- Task to complete
Which lines of the entries below run from the one holding "- Real-time ride" to the one holding "The Uber API project", inclusive? Set down exactly those lines and no others.

Source texts of formatted documents
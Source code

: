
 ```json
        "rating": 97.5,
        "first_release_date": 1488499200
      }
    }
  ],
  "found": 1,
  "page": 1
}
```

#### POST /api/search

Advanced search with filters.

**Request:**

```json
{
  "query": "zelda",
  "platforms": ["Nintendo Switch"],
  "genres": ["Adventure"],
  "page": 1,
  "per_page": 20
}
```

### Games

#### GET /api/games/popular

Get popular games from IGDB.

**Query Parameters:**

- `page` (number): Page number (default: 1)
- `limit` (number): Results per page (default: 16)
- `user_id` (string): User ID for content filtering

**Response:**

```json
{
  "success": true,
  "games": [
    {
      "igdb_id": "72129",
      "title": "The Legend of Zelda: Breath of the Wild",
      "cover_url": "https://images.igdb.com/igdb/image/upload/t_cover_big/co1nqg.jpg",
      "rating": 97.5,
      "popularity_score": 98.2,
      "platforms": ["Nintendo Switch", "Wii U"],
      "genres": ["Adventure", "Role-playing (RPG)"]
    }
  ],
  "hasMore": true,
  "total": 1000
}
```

* * *

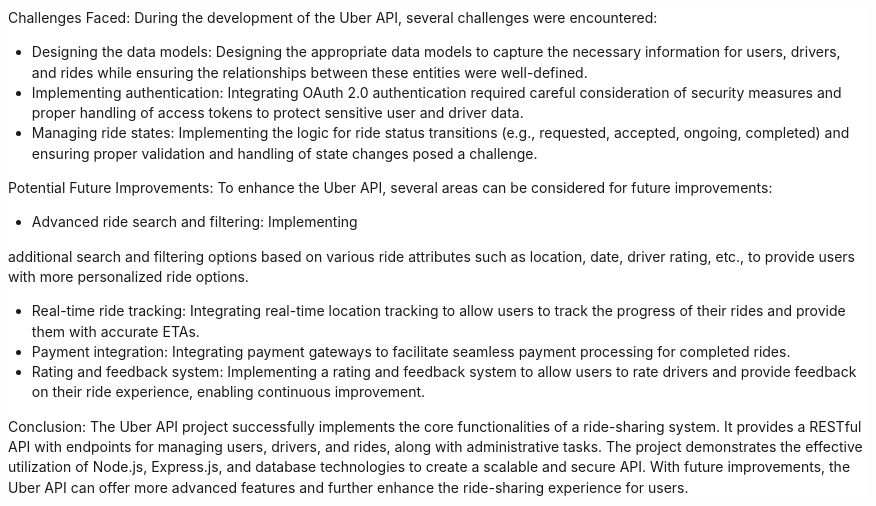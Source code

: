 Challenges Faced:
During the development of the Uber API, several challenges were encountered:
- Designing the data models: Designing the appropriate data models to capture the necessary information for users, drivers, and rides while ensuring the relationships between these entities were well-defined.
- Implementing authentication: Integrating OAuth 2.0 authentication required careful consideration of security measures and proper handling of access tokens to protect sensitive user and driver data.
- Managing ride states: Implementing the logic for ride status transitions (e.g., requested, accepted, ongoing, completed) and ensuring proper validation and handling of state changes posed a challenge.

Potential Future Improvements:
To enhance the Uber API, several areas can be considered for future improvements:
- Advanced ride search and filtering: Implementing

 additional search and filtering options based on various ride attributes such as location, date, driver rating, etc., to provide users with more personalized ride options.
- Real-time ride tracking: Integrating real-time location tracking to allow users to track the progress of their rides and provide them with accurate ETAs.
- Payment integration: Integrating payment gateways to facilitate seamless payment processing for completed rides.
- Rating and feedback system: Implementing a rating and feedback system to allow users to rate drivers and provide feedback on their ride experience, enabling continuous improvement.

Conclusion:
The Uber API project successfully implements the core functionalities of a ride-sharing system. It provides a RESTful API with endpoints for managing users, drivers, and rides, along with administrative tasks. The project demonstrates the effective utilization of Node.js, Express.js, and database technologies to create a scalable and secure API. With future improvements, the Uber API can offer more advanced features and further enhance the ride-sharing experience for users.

- Exercise solution
- Real-time ride tracking: Integrating real-time location tracking to allow users to track the progress of their rides and provide them with accurate ETAs.
- Payment integration: Integrating payment gateways to facilitate seamless payment processing for completed rides.
- Rating and feedback system: Implementing a rating and feedback system to allow users to rate drivers and provide feedback on their ride experience, enabling continuous improvement.

Conclusion:
The Uber API project successfully implements the core functionalities of a ride-sharing system. It provides a RESTful API with endpoints for managing users, drivers, and rides, along with administrative tasks. The project demonstrates the effective utilization of Node.js, Express.js, and database technologies to create a scalable and secure API. With future improvements, the Uber API can offer more advanced features and further enhance the ride-sharing experience for users.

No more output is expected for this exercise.